ABOUT THIS TASK: The required output is the exact run of lines below that opens at the line with "那人娶雪娥到張媽家止過得一夜" and closes at the line with "一夜彩雲何䖏散，夢隨明月到青樓。".

RECORDED INFORMATION:
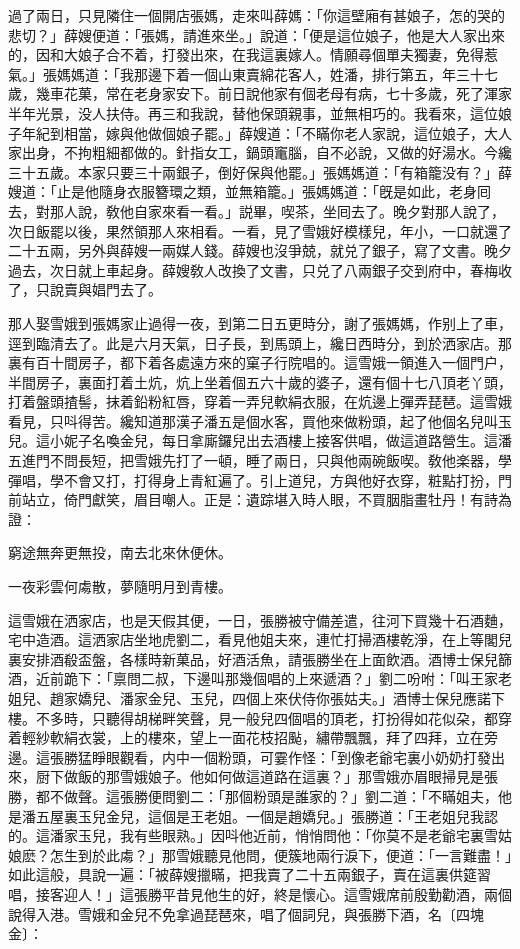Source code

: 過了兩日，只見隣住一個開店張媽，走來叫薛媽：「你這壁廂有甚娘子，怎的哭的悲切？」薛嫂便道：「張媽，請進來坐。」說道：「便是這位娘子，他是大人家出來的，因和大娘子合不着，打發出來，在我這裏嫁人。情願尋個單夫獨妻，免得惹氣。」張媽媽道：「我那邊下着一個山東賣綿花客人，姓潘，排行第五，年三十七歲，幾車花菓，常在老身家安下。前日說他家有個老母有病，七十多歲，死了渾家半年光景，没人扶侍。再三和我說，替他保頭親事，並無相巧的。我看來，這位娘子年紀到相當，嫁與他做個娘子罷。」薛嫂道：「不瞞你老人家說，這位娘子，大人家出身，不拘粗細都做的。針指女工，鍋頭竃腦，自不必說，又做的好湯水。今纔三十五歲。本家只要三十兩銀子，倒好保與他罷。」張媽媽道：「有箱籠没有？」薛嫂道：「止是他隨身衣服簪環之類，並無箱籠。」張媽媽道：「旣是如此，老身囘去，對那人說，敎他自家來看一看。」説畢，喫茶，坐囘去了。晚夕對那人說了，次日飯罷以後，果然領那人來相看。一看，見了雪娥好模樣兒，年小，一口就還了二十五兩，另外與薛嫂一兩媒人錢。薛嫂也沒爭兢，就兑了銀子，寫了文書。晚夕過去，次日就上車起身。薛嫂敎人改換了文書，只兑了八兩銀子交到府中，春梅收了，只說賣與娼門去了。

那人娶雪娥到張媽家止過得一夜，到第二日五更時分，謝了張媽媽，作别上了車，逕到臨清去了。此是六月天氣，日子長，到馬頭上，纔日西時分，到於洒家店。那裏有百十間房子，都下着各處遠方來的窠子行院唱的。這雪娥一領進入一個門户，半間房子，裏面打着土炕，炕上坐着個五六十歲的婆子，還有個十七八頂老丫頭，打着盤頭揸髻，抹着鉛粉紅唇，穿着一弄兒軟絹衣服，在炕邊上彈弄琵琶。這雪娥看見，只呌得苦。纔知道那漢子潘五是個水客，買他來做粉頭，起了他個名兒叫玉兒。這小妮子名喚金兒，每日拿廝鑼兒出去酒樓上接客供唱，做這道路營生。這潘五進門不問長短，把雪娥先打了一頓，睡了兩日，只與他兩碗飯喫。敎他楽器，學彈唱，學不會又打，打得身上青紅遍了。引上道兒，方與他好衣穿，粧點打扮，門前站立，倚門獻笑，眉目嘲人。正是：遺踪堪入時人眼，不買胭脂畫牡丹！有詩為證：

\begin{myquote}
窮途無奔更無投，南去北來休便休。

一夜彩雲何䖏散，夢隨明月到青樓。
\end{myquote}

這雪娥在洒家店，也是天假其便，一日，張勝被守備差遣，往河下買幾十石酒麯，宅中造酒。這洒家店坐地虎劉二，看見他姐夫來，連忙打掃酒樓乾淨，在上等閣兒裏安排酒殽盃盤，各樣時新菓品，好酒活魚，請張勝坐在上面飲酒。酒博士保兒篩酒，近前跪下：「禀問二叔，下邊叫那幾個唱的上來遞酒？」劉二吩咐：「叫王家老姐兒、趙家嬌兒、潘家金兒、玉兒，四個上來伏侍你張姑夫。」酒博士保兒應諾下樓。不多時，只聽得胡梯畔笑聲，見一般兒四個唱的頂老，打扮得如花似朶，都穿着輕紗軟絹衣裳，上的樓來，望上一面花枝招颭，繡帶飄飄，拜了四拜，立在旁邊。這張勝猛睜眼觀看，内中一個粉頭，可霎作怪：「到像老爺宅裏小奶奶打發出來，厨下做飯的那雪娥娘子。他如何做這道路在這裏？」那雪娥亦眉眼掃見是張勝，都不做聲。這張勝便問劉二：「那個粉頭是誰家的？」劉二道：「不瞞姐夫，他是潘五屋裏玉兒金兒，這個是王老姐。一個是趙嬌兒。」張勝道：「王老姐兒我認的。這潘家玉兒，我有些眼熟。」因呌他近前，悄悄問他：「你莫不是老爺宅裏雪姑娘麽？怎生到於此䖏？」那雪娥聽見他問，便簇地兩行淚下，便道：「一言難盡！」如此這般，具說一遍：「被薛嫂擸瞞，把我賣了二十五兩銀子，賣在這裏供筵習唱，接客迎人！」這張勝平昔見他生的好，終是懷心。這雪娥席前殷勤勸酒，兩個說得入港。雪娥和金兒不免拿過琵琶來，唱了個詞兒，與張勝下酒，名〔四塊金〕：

RESULT OF THIS TASK:
那人娶雪娥到張媽家止過得一夜，到第二日五更時分，謝了張媽媽，作别上了車，逕到臨清去了。此是六月天氣，日子長，到馬頭上，纔日西時分，到於洒家店。那裏有百十間房子，都下着各處遠方來的窠子行院唱的。這雪娥一領進入一個門户，半間房子，裏面打着土炕，炕上坐着個五六十歲的婆子，還有個十七八頂老丫頭，打着盤頭揸髻，抹着鉛粉紅唇，穿着一弄兒軟絹衣服，在炕邊上彈弄琵琶。這雪娥看見，只呌得苦。纔知道那漢子潘五是個水客，買他來做粉頭，起了他個名兒叫玉兒。這小妮子名喚金兒，每日拿廝鑼兒出去酒樓上接客供唱，做這道路營生。這潘五進門不問長短，把雪娥先打了一頓，睡了兩日，只與他兩碗飯喫。敎他楽器，學彈唱，學不會又打，打得身上青紅遍了。引上道兒，方與他好衣穿，粧點打扮，門前站立，倚門獻笑，眉目嘲人。正是：遺踪堪入時人眼，不買胭脂畫牡丹！有詩為證：

\begin{myquote}
窮途無奔更無投，南去北來休便休。

一夜彩雲何䖏散，夢隨明月到青樓。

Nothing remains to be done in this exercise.